Any site that has Number of Outbound Links  could be considered spammy by the search engines.

What are number of outbound links in SEO?

Number of Outbound Links

Number of Outbound Links

Outbound links, also called external links, direct visitors from pages on your website to other sites on the web.

Unlike inbound links, which send visitors to other pages on your website, outbound links send visitors to completely different sites.

If another website links to you, it’s considered an outbound link.

Having too many no of outbound links.

Also, adding too many Number of Outbound Links will distract your readers and direct them far from your website.

Long-form content may naturally have more external (and internal) links. But if you’re linking several times within paragraphs, then it becomes disruptive.

On certain devices, it’ll definitely ruin the user experience because too many hyperlinks can cause users to unintentionally click a link after they were simply trying to scroll further down the page.

Too many outbound links will distract your readers and direct them far away from your website.

How many no of outbound links are too many?

Typically, the articles are 500 words or more and have 3-5 outbound links, but in some cases, there are as many as 7 or 8 outbound links.

Are no of outbound links good for SEO?

In fact, SEO experts agree that no of outbound links is the foremost important source of ranking power because search engines view them as third-party votes for your website.

A recent study conducted by marketing firm Reboot showed a direct correlation between a page’s outbound links and its rankings in search results.

The negative impact on no of outbound links

Outbound links don’t always have a positive effect on SEO.

They can, at times, be harmful if you’re linking to spammy, low-quality sites or clearly engaging in black-hat linking practices.
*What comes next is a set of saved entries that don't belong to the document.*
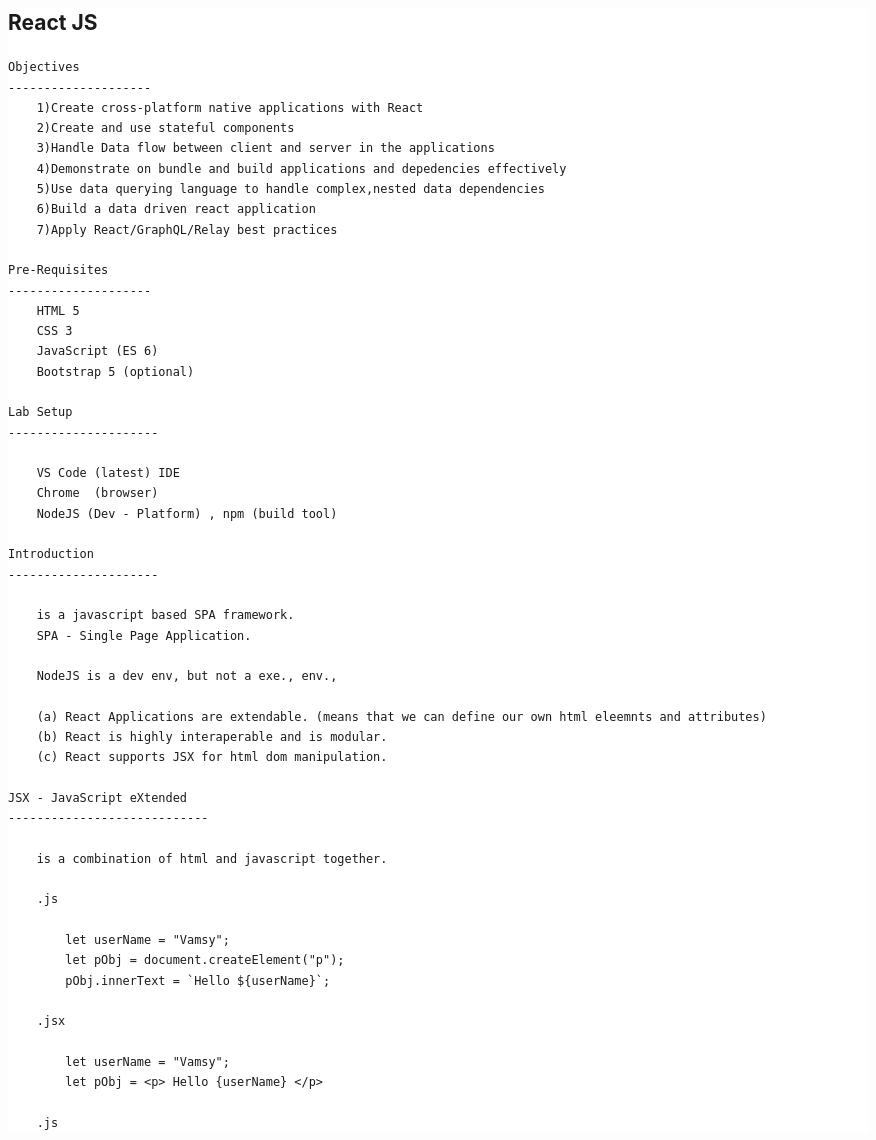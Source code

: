 React JS
--------------------------------------------------------------------

    Objectives
    --------------------
        1)Create cross-platform native applications with React
        2)Create and use stateful components
        3)Handle Data flow between client and server in the applications
        4)Demonstrate on bundle and build applications and depedencies effectively
        5)Use data querying language to handle complex,nested data dependencies
        6)Build a data driven react application
        7)Apply React/GraphQL/Relay best practices

    Pre-Requisites
    --------------------
        HTML 5
        CSS 3
        JavaScript (ES 6)
        Bootstrap 5 (optional)

    Lab Setup
    ---------------------

        VS Code (latest) IDE
        Chrome  (browser)
        NodeJS (Dev - Platform) , npm (build tool)

    Introduction
    ---------------------

        is a javascript based SPA framework.
        SPA - Single Page Application.

        NodeJS is a dev env, but not a exe., env.,

        (a) React Applications are extendable. (means that we can define our own html eleemnts and attributes)
        (b) React is highly interaperable and is modular.
        (c) React supports JSX for html dom manipulation.

    JSX - JavaScript eXtended
    ----------------------------

        is a combination of html and javascript together.

        .js

            let userName = "Vamsy";
            let pObj = document.createElement("p");
            pObj.innerText = `Hello ${userName}`;

        .jsx

            let userName = "Vamsy";
            let pObj = <p> Hello {userName} </p>

        .js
Negative outbound link practices include:

Outbound links can some harm SEO in two ways:

  • The high number of external links drain off your Google Page Rank* but provide a strong endorsement to the positioning you’re linking to. If the sites are of top quality, I would not refrain from linking to them. Edit 5/26: Disclosure I was just challenged by some people whose opinions I value that leaking or losing PR through outbound follow able links is a fallacy. It’s a part of the initial definition, however.
  • Linking to very low caliber or banned sites can do real harm to your site. Google sees an external link as a voluntary effort so if you link to a dubious site, you need to even be one.
  • *Getting back to the Page Rank mention – Page Rank or PR could be a 0 to 10 score displayed on the Google Toolbar which generally represents variety derived mathematically from the score and number of links to a page minus outbound links.

Why is Page Rank important?

  • Well, it really isn’t that important for organic ranking purposes but a high PR score will increase the speed and depth at which your site is going to be crawled ensuring all valuable pages get surfaced within the index.
  • More commonly, many assume Page Rank could be a quality score which suggests they’re going to rank higher in search results.
  • This is often not necessarily the case but people obsess over the amount, especially people selling links*because they will usually charge more from a high PR page.
  • **Selling links that pass PR is against guidelines and may cause a site being penalized, One alternative is to feature rel=”no follow” to the outbound links.

This prevents you from passing PR also as insulates you just in case one of the sites is unsavory.

Conclusion-

Number of Outbound LinksToo many do follow OBLs can “leak” Page Rank, which may hurt that page’s rankings.